Interpretive Summary: The presence of excess nutrients in surfaces waters can result in undesirable environmental and economic consequences including nuisance algal blooms and eutrophication. Fertilizer use in highly managed turf systems such as golf courses and commercial and residential landscapes has raised questions concerning their contribution of nutrients to surrounding surface waters. Experiments were designed to quantify phosphorus and nitrogen transport with runoff from turf plots maintained as a golf course fairway to identify which cultural practice, solid tine (ST) or hollow tine (HT) core cultivation, maximized their retention at the site of application. Simulated precipitation and runoff were completed 26 h following fertilizer application and 63 d and 2 d following core cultivation. Runoff volumes were reduced in fairway turf plots aerated with HT relative to ST. Analysis of the runoff revealed a reduction in soluble phosphorus, ammonium nitrogen, and nitrate nitrogen losses with runoff from plots managed with HT. Runoff-to-surface water scenarios were used to calculate estimated environmental concentrations (EEC) of nitrogen and phosphorus in surface water receiving runoff from turf managed with ST or HT core cultivation. Surface water concentrations of phosphorus remained above water quality criteria to limit eutrophication, with the exception of concentrations associated with HT core cultivation at 2 d. Regardless of management practice and time between core cultivation and runoff all EEC of nitrogen were below levels associated with increased algal growth. Results of this research can be used by golf course managers to identifying strategies that reduce off-site transport of nutrients to improve fertilizer effectiveness at intended sites of application and minimize undesirable effects to surrounding water resources.

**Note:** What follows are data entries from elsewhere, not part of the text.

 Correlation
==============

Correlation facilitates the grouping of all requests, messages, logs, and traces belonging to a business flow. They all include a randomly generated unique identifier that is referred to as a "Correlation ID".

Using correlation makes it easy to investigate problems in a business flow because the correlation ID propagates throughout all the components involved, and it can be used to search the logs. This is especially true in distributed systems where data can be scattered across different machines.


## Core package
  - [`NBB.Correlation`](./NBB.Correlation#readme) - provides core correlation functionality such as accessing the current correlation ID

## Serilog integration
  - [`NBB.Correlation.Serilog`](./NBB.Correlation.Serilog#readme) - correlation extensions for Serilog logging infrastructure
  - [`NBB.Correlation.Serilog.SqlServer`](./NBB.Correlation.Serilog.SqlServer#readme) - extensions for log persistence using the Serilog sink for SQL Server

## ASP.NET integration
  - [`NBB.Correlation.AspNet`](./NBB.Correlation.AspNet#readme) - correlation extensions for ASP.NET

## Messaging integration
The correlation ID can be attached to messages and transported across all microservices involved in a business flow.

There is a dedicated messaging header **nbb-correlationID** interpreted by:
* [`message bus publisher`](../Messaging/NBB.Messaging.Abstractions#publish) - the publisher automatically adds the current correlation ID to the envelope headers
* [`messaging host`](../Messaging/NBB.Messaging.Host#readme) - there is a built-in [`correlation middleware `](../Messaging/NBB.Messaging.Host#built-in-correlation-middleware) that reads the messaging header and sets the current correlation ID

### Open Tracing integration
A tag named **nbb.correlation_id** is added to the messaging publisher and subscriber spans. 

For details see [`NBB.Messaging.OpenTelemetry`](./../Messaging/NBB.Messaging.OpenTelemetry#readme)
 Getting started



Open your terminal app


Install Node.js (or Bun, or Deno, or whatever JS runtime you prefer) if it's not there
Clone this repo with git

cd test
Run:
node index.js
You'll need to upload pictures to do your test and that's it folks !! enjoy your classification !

Technical Abstract: The presence of excess nutrients in surfaces waters can result in undesirable environmental and economic consequences including nuisance algal blooms and eutrophication. Fertilizer use in highly managed turf systems such as golf courses and commercial and residential landscapes has raised questions concerning their contribution of nutrients to surrounding surface waters. Experiments were designed to quantify phosphorus and nitrogen transport with runoff from turf plots maintained as a golf course fairway to identify which cultural practice, solid tine (ST) or hollow tine (HT) core cultivation, maximized phosphorus and nitrogen retention at the site of fertilizer application. Simulated precipitation and collection of resulting runoff were completed 26 ± 13 h following granular fertilizer application (18-3-18: N-P2O5-K2O) and 63 d and 2 d following core cultivation. Runoff volumes were reduced in fairway turf plots aerated with HT relative to ST (63 d: 10%, 2 d: 55% reduction). Analysis of the runoff revealed a reduction in soluble phosphorus, ammonium nitrogen, and nitrate nitrogen losses with runoff from plots managed with HT; a 5 to 27% reduction after 63 d and a 39 to 77% reduction at 2 d. Golf course runoff-to-surface water scenarios were used to calculate estimated environmental concentrations (EEC) of nitrogen and phosphorus in surface water receiving runoff from turf managed with ST or HT core cultivation. Surface water concentrations of phosphorus remained above the U.S. Environmental Protection Agency’s water quality criteria to limit eutrophication, with the exception of concentrations associated with HT core cultivation at 2 d. Regardless of management practice (ST or HT) and time between core cultivation and runoff (63 d or 2 d) all EEC of nitrogen were below levels associated with increased algal growth. Understanding nutrient transport with runoff and identifying strategies that reduce off-site transport will increase their effectiveness at intended sites of application and minimize undesirable effects to surrounding surface water resources.